Breaking News

Satpol PP Gunungkidul Ungkap Ribuan Rokok Ilegal, Sanksi Capai Ratusan Juta ‎

 


GUNUNGKIDUL, JOGJAAKTUAL.com — Satuan Polisi Pamong Praja (Satpol PP) Kabupaten Gunungkidul bersama Kantor Bea Cukai Yogyakarta melakukan operasi besar-besaran terhadap peredaran rokok ilegal di sejumlah wilayah pada Rabu (22/4/2026). Dalam operasi tersebut, petugas berhasil mengamankan ribuan bungkus rokok tanpa pita cukai dengan potensi denda mencapai ratusan juta rupiah.

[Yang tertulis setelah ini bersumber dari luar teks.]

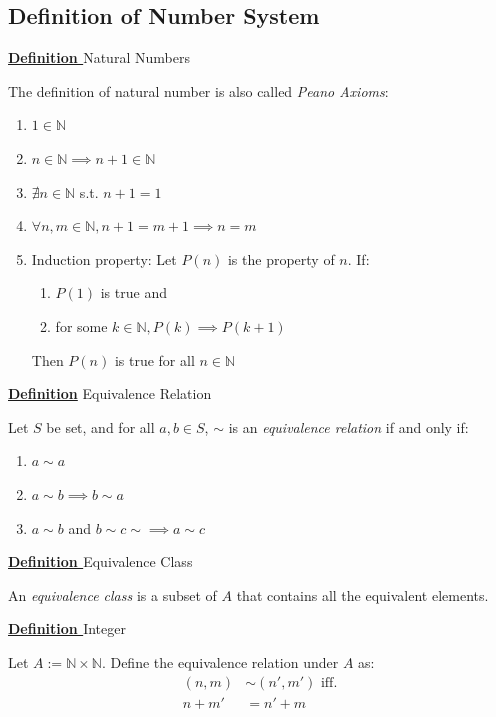 \documentclass[a4paper, 12pt]{article}
\begin{document}
\subsection{Definition of Number System}
\textbf{\underline{Definition }} Natural Numbers

The definition of natural number is also called \textit{Peano Axioms}:
\begin{enumerate}
    \item $1\in \mathbb{N}$
    \item $n\in\mathbb{N} \implies n + 1\in \mathbb{N}$
    \item $\nexists n \in \mathbb{N}$ s.t. $n + 1 = 1$
    \item $\forall n,m\in \mathbb{N}, n + 1 = m + 1 \implies n = m$
    \item Induction property:
        Let $P(n)$ is the property of $n$. If:
        \begin{enumerate}
            \item $P(1)$ is true and
            \item for some $k\in\mathbb{N}, P(k)\implies P(k+1)$
        \end{enumerate}
        Then $P(n)$ is true for all $n\in\mathbb{N}$
\end{enumerate}

\textbf{\underline{Definition}} Equivalence Relation

Let $S$ be set, and for all $a,b\in S$, $\sim$ is an \textit{equivalence relation}
if and only if:
\begin{enumerate}
    \item $a\sim a$
    \item $a\sim b\implies b\sim a$
    \item $a\sim b$ and $b\sim c\sim \implies a\sim c$
\end{enumerate}

\textbf{\underline{Definition }} Equivalence Class

An \textit{equivalence class} is a subset of $A$ that contains all the equivalent
elements.

\vspace{5mm}
\textbf{\underline{Definition }} Integer

Let $A:=\mathbb{N} \times \mathbb{N}$. Define the equivalence relation under
$A$ as:
$$\begin{aligned}
    (n, m) &\sim (n', m') \textrm{ iff.}\\
    n + m' &= n' + m
\end{aligned}$$ 
\end{document}
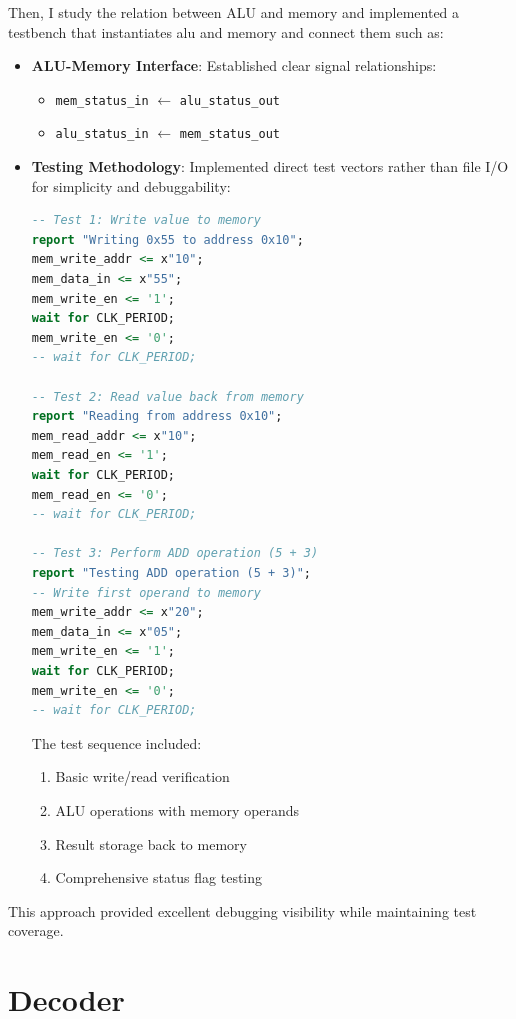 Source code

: Then, I study the relation between ALU and memory and implemented a testbench
that instantiates alu and memory and connect them such as:
\begin{itemize}
    \item \textbf{ALU-Memory Interface}:
    Established clear signal relationships:
    \begin{itemize}
        \item \texttt{mem\_status\_in} $\leftarrow$ \texttt{alu\_status\_out}
        \item \texttt{alu\_status\_in} $\leftarrow$ \texttt{mem\_status\_out}
    \end{itemize}

    \item \textbf{Testing Methodology}:
    Implemented direct test vectors rather than file I/O for simplicity and debuggability:
    \begin{lstlisting}[language=VHDL, caption={Testbench combining ALU and memory}]
-- Test 1: Write value to memory
report "Writing 0x55 to address 0x10";
mem_write_addr <= x"10";
mem_data_in <= x"55";
mem_write_en <= '1';
wait for CLK_PERIOD;
mem_write_en <= '0';
-- wait for CLK_PERIOD;

-- Test 2: Read value back from memory
report "Reading from address 0x10";
mem_read_addr <= x"10";
mem_read_en <= '1';
wait for CLK_PERIOD;
mem_read_en <= '0';
-- wait for CLK_PERIOD;

-- Test 3: Perform ADD operation (5 + 3)
report "Testing ADD operation (5 + 3)";
-- Write first operand to memory
mem_write_addr <= x"20";
mem_data_in <= x"05";
mem_write_en <= '1';
wait for CLK_PERIOD;
mem_write_en <= '0';
-- wait for CLK_PERIOD;
    \end{lstlisting}

    The test sequence included:
    \begin{enumerate}
        \item Basic write/read verification
        \item ALU operations with memory operands
        \item Result storage back to memory
        \item Comprehensive status flag testing
    \end{enumerate}
\end{itemize}

This approach provided excellent debugging visibility while maintaining test coverage.

\section{Decoder}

‎Operasi gabungan yang dimulai sejak pukul 07.30 WIB ini menyasar lima lokasi strategis di tiga wilayah Kapanewon, yakni Semanu, Wonosari, dan Karangmojo. Petugas memeriksa satu gudang penyimpanan serta beberapa toko yang diduga menjadi titik distribusi barang terlarang tersebut.

‎Berdasarkan data hasil operasi, petugas mengamankan sedikitnya 6.375 bungkus rokok tanpa cukai dari berbagai merek. Selain ribuan bungkus rokok, petugas juga menyita satu unit sepeda motor yang diduga digunakan sebagai sarana distribusi untuk mengedarkan rokok ilegal ke warung-warung kecil.

‎Seluruh barang bukti kini telah dibawa oleh Kantor Bea Cukai Yogyakarta untuk proses hukum lebih lanjut. Selain rencana pemusnahan barang bukti, pihak Bea Cukai tengah menghitung sanksi denda yang harus dibayar oleh pelanggar. Estimasi sementara menunjukkan nilai denda tersebut mencapai ratusan juta rupiah yang nantinya akan disetorkan langsung ke kas negara.

‎Plt. Kepala Satpol PP Kabupaten Gunungkidul, Hary Sukmono, menegaskan bahwa langkah ini merupakan bentuk komitmen pemerintah daerah dalam menjaga kepatuhan hukum dan melindungi penerimaan negara.

‎"Peredaran rokok tanpa cukai adalah pelanggaran hukum yang merugikan negara serta menciptakan persaingan usaha yang tidak sehat. Pemerintah Kabupaten Gunungkidul tidak akan mentolerir praktik ini dan akan terus melakukan penindakan terpadu bersama instansi terkait," tegas Hary.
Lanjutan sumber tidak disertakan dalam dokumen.